Troubleshooting¶

Port forward¶

Most commands below query the admin port. Open a port-forward in a separate terminal first:

kubectl -n coxswain-system port-forward svc/coxswain-internal 8082:8082

`/readyz` returns 503 on startup¶

The readiness endpoint gates on every registered subsystem reaching Ready or Degraded.
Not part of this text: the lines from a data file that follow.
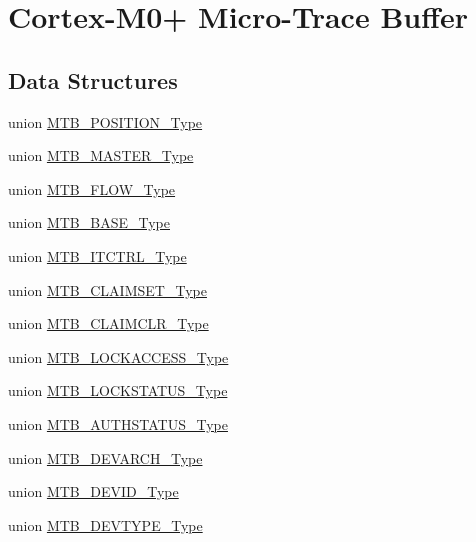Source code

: \hypertarget{group___s_a_m_d21___m_t_b}{}\section{Cortex-\/\+M0+ Micro-\/\+Trace Buffer}
\label{group___s_a_m_d21___m_t_b}
\subsection*{Data Structures}
\begin{DoxyCompactItemize}
\item 
union \mbox{\hyperlink{union_m_t_b___p_o_s_i_t_i_o_n___type}{M\+T\+B\+\_\+\+P\+O\+S\+I\+T\+I\+O\+N\+\_\+\+Type}}
\item 
union \mbox{\hyperlink{union_m_t_b___m_a_s_t_e_r___type}{M\+T\+B\+\_\+\+M\+A\+S\+T\+E\+R\+\_\+\+Type}}
\item 
union \mbox{\hyperlink{union_m_t_b___f_l_o_w___type}{M\+T\+B\+\_\+\+F\+L\+O\+W\+\_\+\+Type}}
\item 
union \mbox{\hyperlink{union_m_t_b___b_a_s_e___type}{M\+T\+B\+\_\+\+B\+A\+S\+E\+\_\+\+Type}}
\item 
union \mbox{\hyperlink{union_m_t_b___i_t_c_t_r_l___type}{M\+T\+B\+\_\+\+I\+T\+C\+T\+R\+L\+\_\+\+Type}}
\item 
union \mbox{\hyperlink{union_m_t_b___c_l_a_i_m_s_e_t___type}{M\+T\+B\+\_\+\+C\+L\+A\+I\+M\+S\+E\+T\+\_\+\+Type}}
\item 
union \mbox{\hyperlink{union_m_t_b___c_l_a_i_m_c_l_r___type}{M\+T\+B\+\_\+\+C\+L\+A\+I\+M\+C\+L\+R\+\_\+\+Type}}
\item 
union \mbox{\hyperlink{union_m_t_b___l_o_c_k_a_c_c_e_s_s___type}{M\+T\+B\+\_\+\+L\+O\+C\+K\+A\+C\+C\+E\+S\+S\+\_\+\+Type}}
\item 
union \mbox{\hyperlink{union_m_t_b___l_o_c_k_s_t_a_t_u_s___type}{M\+T\+B\+\_\+\+L\+O\+C\+K\+S\+T\+A\+T\+U\+S\+\_\+\+Type}}
\item 
union \mbox{\hyperlink{union_m_t_b___a_u_t_h_s_t_a_t_u_s___type}{M\+T\+B\+\_\+\+A\+U\+T\+H\+S\+T\+A\+T\+U\+S\+\_\+\+Type}}
\item 
union \mbox{\hyperlink{union_m_t_b___d_e_v_a_r_c_h___type}{M\+T\+B\+\_\+\+D\+E\+V\+A\+R\+C\+H\+\_\+\+Type}}
\item 
union \mbox{\hyperlink{union_m_t_b___d_e_v_i_d___type}{M\+T\+B\+\_\+\+D\+E\+V\+I\+D\+\_\+\+Type}}
\item 
union \mbox{\hyperlink{union_m_t_b___d_e_v_t_y_p_e___type}{M\+T\+B\+\_\+\+D\+E\+V\+T\+Y\+P\+E\+\_\+\+Type}}

\end{DoxyCompactItemize}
During startup it stays 503 until:

All Kubernetes reflectors emit their first InitDone (requires CRDs to be installed and RBAC to be correct)
The routing table is built at least once

Inspect which subsystem is blocking:

curl -s http://localhost:8082/status | jq .subsystems

A subsystem stuck in Pending looks like this — httproute hasn't seen its first list complete, typically because the CRD is missing:

{
  "controller": {
    "status": "Pending",
    "checks": {
      "httproute": "Pending",
      "ingress": "Ready",
      "gateway": "Pending",
      "routing_table_built": "Pending"
    }
  },
  "proxy": {
    "status": "Pending",
    "checks": {
      "routing_table_loaded": "Pending"
    }
  }
}

Common causes: - Gateway API CRDs not installed — install with kubectl apply -f .../standard-install.yaml - RBAC is missing a permission — check kubectl -n coxswain-system logs -l app.kubernetes.io/name=coxswain for forbidden errors

Routes are not being picked up¶

# Check the routing table
curl -s http://localhost:8082/routes | jq .

# Check HTTPRoute status
kubectl describe httproute my-route

# Check Gateway status
kubectl describe gateway my-gateway

In the kubectl describe httproute output, look for a condition like this — ResolvedRefs: False means a backend Service cannot be found or a ReferenceGrant is missing for cross-namespace backends:

Status:
  Parents:
    Conditions:
      Message:               Backend "my-service" not found in namespace "default"
      Reason:                BackendNotFound
      Status:                False
      Type:                  ResolvedRefs

And in curl -s http://localhost:8082/routes | jq . the host entry will either be absent or show no upstream addresses.

TLS certificate is not being served¶

Verify the Secret exists and has the correct type:

kubectl get secret my-tls -o jsonpath='{.type}'
# Should print: kubernetes.io/tls

Check Coxswain logs for TLS Secret unusable messages.
Confirm the Secret is in the same namespace as the Ingress or Gateway.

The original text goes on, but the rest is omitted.